Sometimes it’s a really good idea to read the small print – or, in our case, any of the print – on these offers which seem too good to be true.
We headed for Ask Italian in Cheltenham on the back of such a meal deal – and ended up having just £3.25 deducted from our £100 bill.
Admittedly, it did specify the deal was just on pizza and pasta. And the small print said specials didn’t count.
But even so, we were a bit shocked when the bill came.
Lesson learned. Still, aside from all that we did have a really good meal, even if £25 a head for lunch is a bit steep.
The restaurant is in the heart of Montpellier, just up from The Queen’s Hotel with a huge, inviting bay window facing the road.
Inside, it’s light and airy, with brightly-coloured walls – featuring murals of chefs and, with a nod to Cheltenham’s racing heritage, horses – and trendy tables and chairs and red leather banquettes.
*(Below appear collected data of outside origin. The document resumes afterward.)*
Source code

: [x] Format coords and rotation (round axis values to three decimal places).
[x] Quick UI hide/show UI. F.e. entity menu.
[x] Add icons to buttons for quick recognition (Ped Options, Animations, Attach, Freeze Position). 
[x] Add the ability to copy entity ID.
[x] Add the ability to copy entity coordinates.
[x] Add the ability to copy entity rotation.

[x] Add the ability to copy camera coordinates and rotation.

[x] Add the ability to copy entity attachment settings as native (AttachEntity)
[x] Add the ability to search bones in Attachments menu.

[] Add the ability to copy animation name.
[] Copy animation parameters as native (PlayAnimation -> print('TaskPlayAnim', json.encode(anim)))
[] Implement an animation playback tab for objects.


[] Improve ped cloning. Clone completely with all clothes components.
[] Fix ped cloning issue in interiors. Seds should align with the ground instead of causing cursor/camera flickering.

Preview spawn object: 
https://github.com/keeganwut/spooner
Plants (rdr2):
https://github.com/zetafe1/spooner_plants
An antipasto sharing board (£11.95 for two) started things off nicely, piled high with cheese, Italian meats, salad leaves and some delightful rosemary and sea salt bread.
The children chose garlic bread (£4.15) and cheesy garlic bread (£4.65) but should have stuck with just one as each was the size of a pizza and we ended up taking almost half of each one home.
A bottle of Sicilian Nero d’Avola shiraz (£14.75) whetted our appetites as we awaited the arrival of our main courses.
Both my husband and I went for specials (damn that small print) and, although they garnered no discount, they were delicious.
My king prawn and Coppa ham capellini (£11.75) was tossed in a piquant sauce of tomatoes, garlic, lemon and chilli.
One niggle was that the angel hair pasta had stuck together in clumps on my plate.
But it didn’t detract from the flavour, which was to die for.
While the children enjoyed a Margarita pizza (£7.25), served with discount, and a panino di pollo (£10.15) – slices of pan-fried chicken breast in a yummy rosemary and sea salt panini – my husband was impressed with the meltingly tender roast duck Valpolicella (£13.95), with new potatoes and an orange and red wine sauce.
Feeling a little full but still with room for something sweet, the kids and I caved in and ordered dessert.
A scoop of chocolate ice cream for son (£2), the gooey and rich chocolate amore (£5.45) cake for daughter and a totally indulgent and unnecessary grande gelato (£4.95) for me.
Indulgent maybe but also delicious. They had combined crumbled hazelnut meringue and vanilla ice cream with fresh strawberries and raspberries and a dash of cream.
When the bill came it was a bit of a shock and we had to convince ourselves that, despite the price, we’d had a fab lunch and wouldn’t have to eat anything else that day.
Four hours later I was making supper for three out of four of us. Funny how a solid nap after lunch can work up an appetite.